Yes, I speak and read some Japanese, but not enough to play an untranslated game yet. Neither of the options you give applies to me. I didn’t start taking formal classes until after I had started playing these games, but the games aren’t why I started learning. (Anime and manga also didn’t really factor in to my wanting to learn the language.) The reason I wanted to learn is in the secret I am only now revealing on this board, something I say with much pride: ???(romaji: Ore wa Sansei.)

I have only the stubborn fangirl’s knowledge of japanese - which is to say that I can recognise a handful of words spoken, know a few katakana which is often enough to get you around a website or a game menu, and have piles of translation tools around me to try and make sense of things. I find JWPce to be quite useful. It’s no good at translating sentences, but you can look at various potential meanings of an individual kanji and do wildcard dictionary searches and often, if you’re stubborn enough, come up with a good guess for things that the proper translators can’t handle. Also, handy symbol tables with shift-JIS codes (needed if you’re hex-editing) and kanji lookup tables where you can attempt to find a completely unknown symbol (something you can’t paste, like a title grahpic) by strokes and shapes.

It requires a lot of stubbornness, and I can still only take vague guesses at what things mean.

I only understand a few words in japanes since I hear them all the time in translated eroge (the voices are still in Japanese).
Of course I don’t think that it’s enough to have a deep conversation… except if in your daily life you only have to say iku… seki ippaÔ, yamete oniichan itaÔ, sugoÔ sempaÔ no chinchin (ah no sorry chin-beep-n), …

Atlas/adph works… sometimes (i don’t know why but it doesn’t work anymore since my last reboot).
I tried it with Sono Hanabira. The dialogues are really basic but even like that I can say that atlas sucks.

So… my plan is to earn 1 million $, buy PP and make them translate Konayuki Fururi, Cross Channel, … (I also need 1 more million $ to buy to japanese companies involved with those games).

I’m about to finish my 5th semester of Japanese and I still don’t think I can play any untranslated games. There are just way too many words I don’t know. After a point it becomes more about learning vocab than anything else.

I wouldn’t play a game with ATLAS. It totally ruins the game. I don’t see how people can use that but complain about MG’s translation. MG’s translations are orders of magnitude better than what ATLAS can produce.

True, sometime (if not many times) ATLAS just give me a vague meaning of the sentence, worse than MG’s translation. At least in MG’s case, it’s just mainly grammar errors, i can still make out some senses in every text block of Edelweiss.

I just like to look at the cute pictures and hear the weird sounds (not voices, since I prefer my games unvoiced), trying to figure out what’s happening~ :smiley:

…also, I like mosaics!

…and concubines.

Auto-translation is sufficient for me to play Princess Maker and figure that I know roughly what’s going on (most of the time) - the plot’s not exactly deep, there’s a lot of visual feedback, and scheduling choices are pretty obvious, especially with the english menu patch.
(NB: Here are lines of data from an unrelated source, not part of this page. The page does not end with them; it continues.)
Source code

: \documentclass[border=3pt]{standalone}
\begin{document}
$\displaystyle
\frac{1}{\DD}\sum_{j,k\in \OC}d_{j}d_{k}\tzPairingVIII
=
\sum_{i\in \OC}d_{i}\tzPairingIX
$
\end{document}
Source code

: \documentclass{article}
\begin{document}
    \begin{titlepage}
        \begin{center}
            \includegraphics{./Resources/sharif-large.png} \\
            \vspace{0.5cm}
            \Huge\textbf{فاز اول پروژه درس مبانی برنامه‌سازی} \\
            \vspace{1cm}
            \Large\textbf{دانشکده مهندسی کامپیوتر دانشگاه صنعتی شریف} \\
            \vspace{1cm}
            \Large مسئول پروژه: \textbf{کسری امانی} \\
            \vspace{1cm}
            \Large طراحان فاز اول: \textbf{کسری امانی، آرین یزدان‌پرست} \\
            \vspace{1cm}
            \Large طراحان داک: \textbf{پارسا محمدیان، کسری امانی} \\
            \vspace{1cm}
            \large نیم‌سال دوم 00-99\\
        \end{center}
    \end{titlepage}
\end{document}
But when it comes to the handful of vacation/dialog choices, I have to consult a guide written by someone with more of a clue, because there’s not enough context to figure out what the choices are!
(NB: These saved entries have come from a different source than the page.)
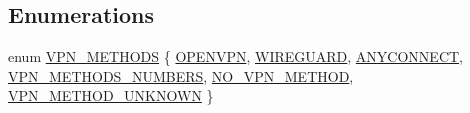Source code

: \subsection*{Enumerations}
\begin{DoxyCompactItemize}
\item 
enum \hyperlink{route-tree_8h_a5b876670828c4e38106ba1c6d91024b7}{V\+P\+N\+\_\+\+M\+E\+T\+H\+O\+DS} \{ \newline
\hyperlink{route-tree_8h_a5b876670828c4e38106ba1c6d91024b7ab1ae185eb0d77c55896e16a13cc83fcd}{O\+P\+E\+N\+V\+PN}, 
\hyperlink{route-tree_8h_a5b876670828c4e38106ba1c6d91024b7a16a826749e7c59a1ac398c5fea811044}{W\+I\+R\+E\+G\+U\+A\+RD}, 
\hyperlink{route-tree_8h_a5b876670828c4e38106ba1c6d91024b7ac610d0f8eb941cb8d8a5a1e30f60ea1b}{A\+N\+Y\+C\+O\+N\+N\+E\+CT}, 
\hyperlink{route-tree_8h_a5b876670828c4e38106ba1c6d91024b7a12890d8b7f1c543c687d8d72ce33d749}{V\+P\+N\+\_\+\+M\+E\+T\+H\+O\+D\+S\+\_\+\+N\+U\+M\+B\+E\+RS}, 
\newline
\hyperlink{route-tree_8h_a5b876670828c4e38106ba1c6d91024b7a096310080aa42637b2920b2e9e78aacd}{N\+O\+\_\+\+V\+P\+N\+\_\+\+M\+E\+T\+H\+OD}, 
\hyperlink{route-tree_8h_a5b876670828c4e38106ba1c6d91024b7a7df79fc150333242d7a3df021b1b2206}{V\+P\+N\+\_\+\+M\+E\+T\+H\+O\+D\+\_\+\+U\+N\+K\+N\+O\+WN}
 \}
\end{DoxyCompactItemize}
A deep storyline with lots of meaningful choices, I wouldn’t even TRY playing it with auto-translators.

I still can’t find my Windows XP install disk, so Japanese doesn’t display in games for me.

If it did, I’d use any means available to attempt to translate it since I understand only basic spoken dialog. Basic as in motto, hai, and a few others.

However, I do have a number of Japanese only games.

…yeah, I have them pretty much just for the sex scenes. I dream of a tool that would automatically translate them accurately and well.

I don’t speak or read Japanese, but I have tried the Atlas route on several different games,
in some cases it works pretty well and you can get most of the story and make rational
choices, and in other cases the games are just totally unplayable. Which makes dropping
a hundred bucks on an import game really hard without knowing what you’re getting so I
have pretty much given up the idea.

I’ve always wanted to learn Japanese, and that’s not bred from these sort of games or
anime, I’ve always been facinated by the culture (which I’m sure inspired my interest
in the games) and I pondered the idea of double majoring in computer science and
Japanese language to work on localization of games . But the only school near me that
offered it closed down the year I was going to begin classes there…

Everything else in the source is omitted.